On Tuesday, November 26, 2019, Lego A/S, doing business as The LEGO® Group, announced that it will phase-out single-use plastic bags and replace them with sustainably-sourced paper bags in its over 500 LEGO® Stores in 2020 as part of the family-owned company’s goal to use 100% sustainable materials in packaging by 2025.
In a press release, The LEGO® Group stated, “The new paper bags will be introduced in stores once they have used up existing stocks of plastic retail bags to ensure no unnecessary waste is generated. The paper bags are made from 100% Forest Stewardship Council® (FSC) certified paper and are fully recyclable.”
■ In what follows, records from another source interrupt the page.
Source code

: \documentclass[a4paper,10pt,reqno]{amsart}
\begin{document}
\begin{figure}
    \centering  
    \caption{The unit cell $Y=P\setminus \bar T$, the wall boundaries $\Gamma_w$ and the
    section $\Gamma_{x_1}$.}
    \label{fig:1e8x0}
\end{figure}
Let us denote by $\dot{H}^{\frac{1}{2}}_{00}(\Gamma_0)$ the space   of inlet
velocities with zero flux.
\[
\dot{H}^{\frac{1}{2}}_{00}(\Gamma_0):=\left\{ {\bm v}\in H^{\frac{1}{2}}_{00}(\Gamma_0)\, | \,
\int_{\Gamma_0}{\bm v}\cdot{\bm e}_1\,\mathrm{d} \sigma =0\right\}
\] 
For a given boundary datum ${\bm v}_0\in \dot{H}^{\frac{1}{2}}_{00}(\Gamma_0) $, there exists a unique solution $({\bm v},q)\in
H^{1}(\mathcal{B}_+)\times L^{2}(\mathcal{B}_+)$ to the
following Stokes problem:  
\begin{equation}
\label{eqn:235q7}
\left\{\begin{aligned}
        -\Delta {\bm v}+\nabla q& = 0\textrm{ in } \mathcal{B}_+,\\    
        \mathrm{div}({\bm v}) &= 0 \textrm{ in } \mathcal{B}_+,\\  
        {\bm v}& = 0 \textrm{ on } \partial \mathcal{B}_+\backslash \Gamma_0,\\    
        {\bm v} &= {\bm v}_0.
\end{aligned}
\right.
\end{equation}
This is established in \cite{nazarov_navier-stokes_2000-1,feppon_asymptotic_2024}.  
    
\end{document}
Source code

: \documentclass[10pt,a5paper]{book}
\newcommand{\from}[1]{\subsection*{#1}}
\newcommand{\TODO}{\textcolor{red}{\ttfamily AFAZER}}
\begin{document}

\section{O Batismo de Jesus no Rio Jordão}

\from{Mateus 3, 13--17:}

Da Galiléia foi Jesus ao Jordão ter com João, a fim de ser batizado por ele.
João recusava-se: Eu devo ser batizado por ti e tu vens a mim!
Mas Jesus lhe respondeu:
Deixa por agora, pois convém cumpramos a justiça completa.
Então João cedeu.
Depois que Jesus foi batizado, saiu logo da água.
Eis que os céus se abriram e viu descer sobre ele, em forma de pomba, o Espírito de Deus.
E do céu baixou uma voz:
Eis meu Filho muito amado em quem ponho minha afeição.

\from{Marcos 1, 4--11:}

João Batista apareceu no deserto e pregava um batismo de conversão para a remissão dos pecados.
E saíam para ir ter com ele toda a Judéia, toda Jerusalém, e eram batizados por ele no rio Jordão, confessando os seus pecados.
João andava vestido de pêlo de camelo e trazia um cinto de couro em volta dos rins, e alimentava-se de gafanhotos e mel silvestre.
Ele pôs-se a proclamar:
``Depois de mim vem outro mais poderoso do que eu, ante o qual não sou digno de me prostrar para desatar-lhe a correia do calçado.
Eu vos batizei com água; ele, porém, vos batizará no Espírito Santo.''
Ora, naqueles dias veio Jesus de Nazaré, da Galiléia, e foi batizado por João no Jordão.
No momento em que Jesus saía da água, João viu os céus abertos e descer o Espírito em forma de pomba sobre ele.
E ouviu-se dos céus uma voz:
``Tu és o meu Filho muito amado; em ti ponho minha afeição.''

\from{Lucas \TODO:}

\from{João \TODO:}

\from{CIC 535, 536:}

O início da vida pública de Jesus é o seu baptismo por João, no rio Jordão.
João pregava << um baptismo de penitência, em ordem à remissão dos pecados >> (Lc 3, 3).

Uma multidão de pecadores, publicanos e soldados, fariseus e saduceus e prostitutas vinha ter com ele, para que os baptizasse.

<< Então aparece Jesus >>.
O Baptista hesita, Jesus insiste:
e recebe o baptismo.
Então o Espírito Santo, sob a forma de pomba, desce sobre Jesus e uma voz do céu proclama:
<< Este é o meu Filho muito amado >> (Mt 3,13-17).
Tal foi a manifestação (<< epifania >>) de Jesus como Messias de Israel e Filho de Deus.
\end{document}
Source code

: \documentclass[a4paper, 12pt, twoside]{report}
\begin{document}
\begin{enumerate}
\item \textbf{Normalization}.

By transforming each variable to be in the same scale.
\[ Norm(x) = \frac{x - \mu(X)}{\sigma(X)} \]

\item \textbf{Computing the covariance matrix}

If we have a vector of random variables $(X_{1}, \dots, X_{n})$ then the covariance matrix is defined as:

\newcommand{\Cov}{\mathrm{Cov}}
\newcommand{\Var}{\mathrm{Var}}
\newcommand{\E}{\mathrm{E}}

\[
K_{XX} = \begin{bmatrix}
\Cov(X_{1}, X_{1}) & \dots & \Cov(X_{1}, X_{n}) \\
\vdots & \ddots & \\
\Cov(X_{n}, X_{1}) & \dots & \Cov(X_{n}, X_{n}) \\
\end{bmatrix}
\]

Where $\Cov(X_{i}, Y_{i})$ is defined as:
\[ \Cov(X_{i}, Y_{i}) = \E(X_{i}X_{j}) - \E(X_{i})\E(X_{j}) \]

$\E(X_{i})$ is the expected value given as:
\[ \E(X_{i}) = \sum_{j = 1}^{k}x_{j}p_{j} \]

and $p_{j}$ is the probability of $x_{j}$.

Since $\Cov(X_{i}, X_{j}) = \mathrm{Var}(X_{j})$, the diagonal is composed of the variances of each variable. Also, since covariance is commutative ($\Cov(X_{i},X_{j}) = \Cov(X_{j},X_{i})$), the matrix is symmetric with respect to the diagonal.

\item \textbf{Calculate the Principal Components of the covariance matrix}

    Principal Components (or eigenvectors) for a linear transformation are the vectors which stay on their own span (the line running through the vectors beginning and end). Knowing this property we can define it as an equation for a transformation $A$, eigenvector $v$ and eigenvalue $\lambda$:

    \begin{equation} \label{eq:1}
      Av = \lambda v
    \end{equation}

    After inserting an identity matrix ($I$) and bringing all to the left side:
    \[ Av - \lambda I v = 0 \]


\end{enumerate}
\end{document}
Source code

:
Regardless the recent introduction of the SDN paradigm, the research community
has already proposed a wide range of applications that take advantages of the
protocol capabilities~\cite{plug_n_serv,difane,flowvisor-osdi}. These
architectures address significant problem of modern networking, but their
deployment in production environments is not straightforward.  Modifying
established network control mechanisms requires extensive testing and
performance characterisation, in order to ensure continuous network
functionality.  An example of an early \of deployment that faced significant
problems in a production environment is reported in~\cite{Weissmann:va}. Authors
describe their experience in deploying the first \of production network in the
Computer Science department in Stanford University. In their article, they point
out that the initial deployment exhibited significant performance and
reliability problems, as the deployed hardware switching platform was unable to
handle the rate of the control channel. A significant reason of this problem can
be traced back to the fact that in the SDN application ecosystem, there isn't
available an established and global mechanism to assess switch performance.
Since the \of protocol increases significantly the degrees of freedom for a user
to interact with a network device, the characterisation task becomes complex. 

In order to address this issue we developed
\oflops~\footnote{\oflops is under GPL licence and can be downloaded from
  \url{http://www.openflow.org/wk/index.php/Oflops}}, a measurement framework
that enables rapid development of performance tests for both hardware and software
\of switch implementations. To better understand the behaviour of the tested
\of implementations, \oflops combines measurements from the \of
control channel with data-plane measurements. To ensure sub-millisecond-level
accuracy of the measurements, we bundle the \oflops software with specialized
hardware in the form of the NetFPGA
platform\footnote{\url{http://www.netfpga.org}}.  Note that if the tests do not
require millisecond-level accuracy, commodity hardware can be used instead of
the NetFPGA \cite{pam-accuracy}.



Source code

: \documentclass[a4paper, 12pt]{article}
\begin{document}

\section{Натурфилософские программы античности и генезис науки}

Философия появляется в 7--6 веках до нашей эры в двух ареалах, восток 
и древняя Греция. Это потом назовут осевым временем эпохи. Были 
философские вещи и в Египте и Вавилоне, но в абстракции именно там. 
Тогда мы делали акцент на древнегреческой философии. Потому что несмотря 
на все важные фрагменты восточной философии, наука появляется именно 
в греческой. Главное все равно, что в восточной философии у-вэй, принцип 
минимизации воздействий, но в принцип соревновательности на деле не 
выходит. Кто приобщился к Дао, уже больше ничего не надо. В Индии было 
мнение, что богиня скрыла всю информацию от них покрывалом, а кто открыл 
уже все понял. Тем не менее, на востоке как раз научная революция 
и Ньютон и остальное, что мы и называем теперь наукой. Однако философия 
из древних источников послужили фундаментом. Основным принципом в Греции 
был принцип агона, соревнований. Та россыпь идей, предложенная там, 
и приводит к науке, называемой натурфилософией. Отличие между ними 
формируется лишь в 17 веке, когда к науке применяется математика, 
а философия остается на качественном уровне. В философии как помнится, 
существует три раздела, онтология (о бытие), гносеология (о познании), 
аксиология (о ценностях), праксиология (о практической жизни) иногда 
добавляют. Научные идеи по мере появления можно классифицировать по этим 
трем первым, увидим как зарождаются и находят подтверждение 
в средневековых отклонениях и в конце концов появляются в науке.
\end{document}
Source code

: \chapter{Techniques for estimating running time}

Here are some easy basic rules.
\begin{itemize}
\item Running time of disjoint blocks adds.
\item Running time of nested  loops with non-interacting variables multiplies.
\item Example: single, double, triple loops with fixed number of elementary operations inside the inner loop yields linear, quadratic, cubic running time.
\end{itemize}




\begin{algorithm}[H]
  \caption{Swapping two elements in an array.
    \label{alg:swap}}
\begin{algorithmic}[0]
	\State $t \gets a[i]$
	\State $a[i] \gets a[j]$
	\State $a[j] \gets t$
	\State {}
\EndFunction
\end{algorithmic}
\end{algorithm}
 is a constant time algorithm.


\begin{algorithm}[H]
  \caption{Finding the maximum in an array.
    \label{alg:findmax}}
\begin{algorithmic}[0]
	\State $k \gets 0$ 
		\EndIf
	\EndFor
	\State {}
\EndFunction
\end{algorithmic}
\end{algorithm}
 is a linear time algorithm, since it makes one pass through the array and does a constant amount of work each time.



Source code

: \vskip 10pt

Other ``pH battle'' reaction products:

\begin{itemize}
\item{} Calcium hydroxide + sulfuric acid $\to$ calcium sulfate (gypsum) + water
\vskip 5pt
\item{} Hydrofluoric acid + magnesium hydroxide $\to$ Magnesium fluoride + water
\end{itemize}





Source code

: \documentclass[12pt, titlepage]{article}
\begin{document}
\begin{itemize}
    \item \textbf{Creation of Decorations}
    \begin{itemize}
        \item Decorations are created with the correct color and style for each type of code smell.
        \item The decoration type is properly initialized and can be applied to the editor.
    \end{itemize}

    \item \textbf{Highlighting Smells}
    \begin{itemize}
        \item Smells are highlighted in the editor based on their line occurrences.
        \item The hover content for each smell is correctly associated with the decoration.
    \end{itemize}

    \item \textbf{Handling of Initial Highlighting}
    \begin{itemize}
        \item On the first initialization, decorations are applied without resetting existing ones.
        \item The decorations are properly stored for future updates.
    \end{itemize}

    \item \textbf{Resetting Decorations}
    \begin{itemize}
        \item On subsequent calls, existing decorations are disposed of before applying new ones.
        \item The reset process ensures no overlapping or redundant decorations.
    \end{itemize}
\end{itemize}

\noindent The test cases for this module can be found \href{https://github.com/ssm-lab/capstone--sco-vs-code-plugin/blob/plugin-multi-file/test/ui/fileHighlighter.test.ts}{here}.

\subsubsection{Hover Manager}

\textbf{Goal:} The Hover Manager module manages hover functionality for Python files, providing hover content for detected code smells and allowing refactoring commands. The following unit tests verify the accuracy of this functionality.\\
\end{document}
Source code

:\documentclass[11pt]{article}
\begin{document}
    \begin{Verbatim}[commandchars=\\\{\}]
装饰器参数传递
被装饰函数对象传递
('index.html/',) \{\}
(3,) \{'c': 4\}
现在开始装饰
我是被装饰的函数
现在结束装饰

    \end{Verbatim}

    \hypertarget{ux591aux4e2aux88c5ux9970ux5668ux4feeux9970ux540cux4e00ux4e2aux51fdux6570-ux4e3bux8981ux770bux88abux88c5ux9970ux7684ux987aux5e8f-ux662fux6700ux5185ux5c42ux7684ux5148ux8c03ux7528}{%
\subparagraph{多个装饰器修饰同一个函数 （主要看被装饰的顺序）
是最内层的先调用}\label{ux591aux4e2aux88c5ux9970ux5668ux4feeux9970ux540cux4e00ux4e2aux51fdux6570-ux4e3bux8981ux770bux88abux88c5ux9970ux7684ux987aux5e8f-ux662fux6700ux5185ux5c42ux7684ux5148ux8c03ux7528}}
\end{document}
The ambition of The LEGO® Group for sustainable packaging focuses on alternatives by 2025 that are renewable, efficient, and recyclable. By 2025, 100% of LEGO® boxes, bags, and special packaging will be made from recycled or sustainably-sourced renewable or recycled materials. The LEGO® Group stated it is “ongoingly exploring wats to optimize packaging, balancing consumer appeal with environmental action.” It is also “designing packaging that can be recycled by consumers.”
All paper and cardboard used in LEGO® products and product packaging is recyclable, sustainably sourced and certified by the F.S.C. Today, over 90% of the packaging for LEGO® sets, by weight, is cardboard or paper-based which is recyclable, sustainably sourced and certified by the F.S.C. The LEGO® Group stated, “The LEGO Group believes a new sustainable material must have an ever-lighter footprint than the material it replaces across key environmental and social impact areas such as fossil resource use, human rights and climate change.”
In 2018, The LEGO® Group began to use recycled plastic in packaging “blisters.” These are the transparent plastic windows that allow customers to have a sneak peek into some LEGO® boxes. Last year, The LEGO® Group also rolled out LEGO® boxes in the U.S.A. and Canada that feature the How2Recycle® label promoting packaging recycling and providing American and Canadian customers with clear guidance on how to responsibly recycle their LEGO® packaging. Two years ago, recyclable paper-pulp trays replaced plastic trays used in LEGO® Advent Calendars, which saved up to 1,000,000 plastic trays from going into landfills. Approximately 75% of cardboard used to make LEGO® boxes comes from recycled materials. Over the past five years, The LEGO® Group has reduced the average size of a LEGO® box by 14%, improving transparent efficiency, saving an average every year over 3,000 truckloads and 7,000 tons of cardboard.
The LEGO® Group stated, “The LEGO Group strives to make a positive impact on society and the planet, which our children will inherit, and it is this focus on future generations that drives our work. We believe we have a responsibility to minimise the environmental impact of our operations and have set an ambitious target of using sustainable materials in packaging by 2025, and in materials by 2030. The LEGO Group also partners with the World Wildlife Fund for Nature (WWF), as part of efforts to reduce CO2 emissions in manufacturing and supply chain operations and promote global action on climate change…Through investments in wind and solar power, the energy used to make LEGO bricks is balanced by the production of renewable energy.”
 This was a matter of The LEGO® Group using the British spelling of a word, not the word having been misspelled.